═════ Given entries ═════

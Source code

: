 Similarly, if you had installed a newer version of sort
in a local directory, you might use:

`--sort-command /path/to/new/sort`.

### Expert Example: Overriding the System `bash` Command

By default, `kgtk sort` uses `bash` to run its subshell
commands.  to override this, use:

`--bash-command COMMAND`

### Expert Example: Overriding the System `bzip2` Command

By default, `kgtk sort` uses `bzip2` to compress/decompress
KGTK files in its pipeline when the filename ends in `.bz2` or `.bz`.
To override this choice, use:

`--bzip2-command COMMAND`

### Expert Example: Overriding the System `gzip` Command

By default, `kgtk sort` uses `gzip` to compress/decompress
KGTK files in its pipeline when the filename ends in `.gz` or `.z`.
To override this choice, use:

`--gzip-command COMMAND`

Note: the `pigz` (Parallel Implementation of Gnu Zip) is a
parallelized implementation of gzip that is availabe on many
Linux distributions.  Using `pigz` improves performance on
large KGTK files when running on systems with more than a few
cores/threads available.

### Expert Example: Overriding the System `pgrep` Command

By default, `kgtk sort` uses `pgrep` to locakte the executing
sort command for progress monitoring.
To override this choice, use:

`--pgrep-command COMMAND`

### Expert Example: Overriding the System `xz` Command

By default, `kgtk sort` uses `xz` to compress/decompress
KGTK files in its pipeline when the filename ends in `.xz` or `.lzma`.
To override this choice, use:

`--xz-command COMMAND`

═════

Task brief | Answer with one number only: how many lines in the data contain the word "bash"?

Output of the exercise | 3